Talking about plausible characters, the performances from the cast were all uniformly superb, but Javier Bardem stood out. The eyes are drawn to his portrayal of a twisted sickness that he manages to convey in his cold, sunken eyes and callous demeanour. Great job, Javier, for such excellent acting, but not forgetting the other actors who also did a great job too.
Eventhough the whole movie was amazing, the scene that was most prominent was the gas station scene. Obviously, was the most spine-tingling, menacing moments of the whole entire film. When the elderly rural gas station owner was sought to have good fortune, as his call on Anton's coin flip saved his life. Guiltily, I did find this part unintentionally funny, but only because of the very awkwardly personal questions that were asked. Other than this, it was a very austere moment.

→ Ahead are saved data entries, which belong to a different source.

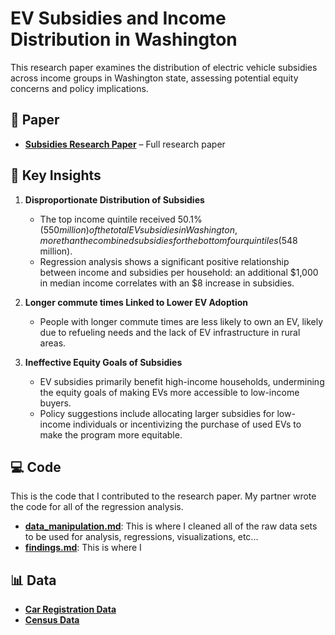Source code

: # EV Subsidies and Income Distribution in Washington
This research paper examines the distribution of electric vehicle subsidies across income groups in Washington state, assessing potential equity concerns and policy implications.

## 📄 Paper
- **[Subsidies Research Paper](https://github.com/kmanu15/EV-Subsidies-Research/blob/main/Subsidies_Research_Paper.pdf)** – Full research paper

## 📌 Key Insights

1. **Disproportionate Distribution of Subsidies**
    - The top income quintile received 50.1% ($550 million) of the total EV subsidies in Washington, more than the combined subsidies for the bottom four quintiles ($548 million).
    - Regression analysis shows a significant positive relationship between income and subsidies per household: an additional $1,000 in median income correlates with an $8 increase in subsidies.
    
2. **Longer commute times Linked to Lower EV Adoption**
    - People with longer commute times are less likely to own an EV, likely due to refueling needs and the lack of EV infrastructure in rural areas.

3. **Ineffective Equity Goals of Subsidies**
    - EV subsidies primarily benefit high-income households, undermining the equity goals of making EVs more accessible to low-income buyers.
    - Policy suggestions include allocating larger subsidies for low-income individuals or incentivizing the purchase of used EVs to make the program more equitable.
  
## 💻 Code
This is the code that I contributed to the research paper. My partner wrote the code for all of the regression analysis.
- **[data_manipulation.md]()**: This is where I cleaned all of the raw data sets to be used for analysis, regressions, visualizations, etc...
- **[findings.md]()**: This is where I 
  

## 📊 Data
- **[Car Registration Data](https://data.wa.gov/Transportation/Electric-Vehicle-Title-and-Registration-Activity/rpr4-cgyd/about_data)**
- **[Census Data](https://data.census.gov/)**
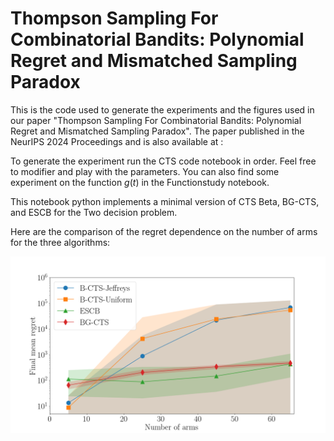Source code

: # Thompson Sampling For Combinatorial Bandits: Polynomial Regret and Mismatched Sampling Paradox


This is the code used to generate the experiments and the figures used in our paper "Thompson Sampling For Combinatorial Bandits: Polynomial Regret and Mismatched Sampling Paradox". The paper published in the NeurIPS 2024 Proceedings and is also available at : 


To generate the experiment run the CTS code notebook in order. Feel free to modifier and play with the parameters. You can also find some experiment on the function $g(t)$ in the Functionstudy notebook.

This notebook python implements a minimal version of CTS Beta, BG-CTS, and ESCB for the Two decision problem.

Here are the comparison of the regret dependence on the number of arms for the three algorithms:

![Regret Comparison](finalmeanregret.png)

The only thing that was unexpected was the ending, which sets the scene for the bad character who we have gradually started to hate more and more ultimately gets away; without the satisfaction of a bloody climax where he is beaten or shot to death. However, happy endings are for boring people, so I appreciate this type of artistic ending.
To summarise, the themes of violence, murder, greed, drugs, and coldhearted villains play major roles throughout No Country for Old Men; but the theme that ties them together is the pessimistic belief that there is little anyone can do about any of these negative sides of human nature. There is evil in the world ( as Sheriff Bell blatantly continues to remind the audience) and wishing it away just will not get it done.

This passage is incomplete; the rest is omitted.